+++ Task input

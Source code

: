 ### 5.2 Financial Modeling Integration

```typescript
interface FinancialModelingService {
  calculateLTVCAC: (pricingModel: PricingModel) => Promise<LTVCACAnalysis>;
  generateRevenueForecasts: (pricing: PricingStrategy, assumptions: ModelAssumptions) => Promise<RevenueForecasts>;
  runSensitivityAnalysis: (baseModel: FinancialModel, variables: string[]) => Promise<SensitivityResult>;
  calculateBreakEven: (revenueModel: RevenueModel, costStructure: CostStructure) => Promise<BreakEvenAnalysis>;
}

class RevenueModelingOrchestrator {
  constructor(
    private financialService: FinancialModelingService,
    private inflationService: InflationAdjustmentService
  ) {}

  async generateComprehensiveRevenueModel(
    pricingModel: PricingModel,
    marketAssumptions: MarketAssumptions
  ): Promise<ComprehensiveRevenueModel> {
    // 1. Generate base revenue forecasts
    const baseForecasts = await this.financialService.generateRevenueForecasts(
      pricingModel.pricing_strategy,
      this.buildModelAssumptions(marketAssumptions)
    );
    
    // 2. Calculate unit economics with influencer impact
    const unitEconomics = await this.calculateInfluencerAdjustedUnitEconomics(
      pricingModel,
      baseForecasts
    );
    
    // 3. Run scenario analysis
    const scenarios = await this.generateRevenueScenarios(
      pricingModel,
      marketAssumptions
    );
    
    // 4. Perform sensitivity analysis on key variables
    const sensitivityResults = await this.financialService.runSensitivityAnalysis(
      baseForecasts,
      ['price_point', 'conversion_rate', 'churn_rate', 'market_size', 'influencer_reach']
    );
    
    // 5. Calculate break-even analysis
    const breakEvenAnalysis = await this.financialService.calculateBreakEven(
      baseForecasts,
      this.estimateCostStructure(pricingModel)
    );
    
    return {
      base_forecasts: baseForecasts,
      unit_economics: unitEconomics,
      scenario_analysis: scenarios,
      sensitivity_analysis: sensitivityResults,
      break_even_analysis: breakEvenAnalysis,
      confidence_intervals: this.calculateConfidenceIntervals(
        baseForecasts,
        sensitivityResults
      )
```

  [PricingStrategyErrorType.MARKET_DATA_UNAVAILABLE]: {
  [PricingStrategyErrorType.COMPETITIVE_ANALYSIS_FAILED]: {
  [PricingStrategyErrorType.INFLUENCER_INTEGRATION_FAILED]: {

++++++

= Goal of the exercise =
Find the word "runSensitivityAnalysis" in the material, then list each line that holds it.

= Answer box =
  runSensitivityAnalysis: (baseModel: FinancialModel, variables: string[]) => Promise<SensitivityResult>;
    const sensitivityResults = await this.financialService.runSensitivityAnalysis(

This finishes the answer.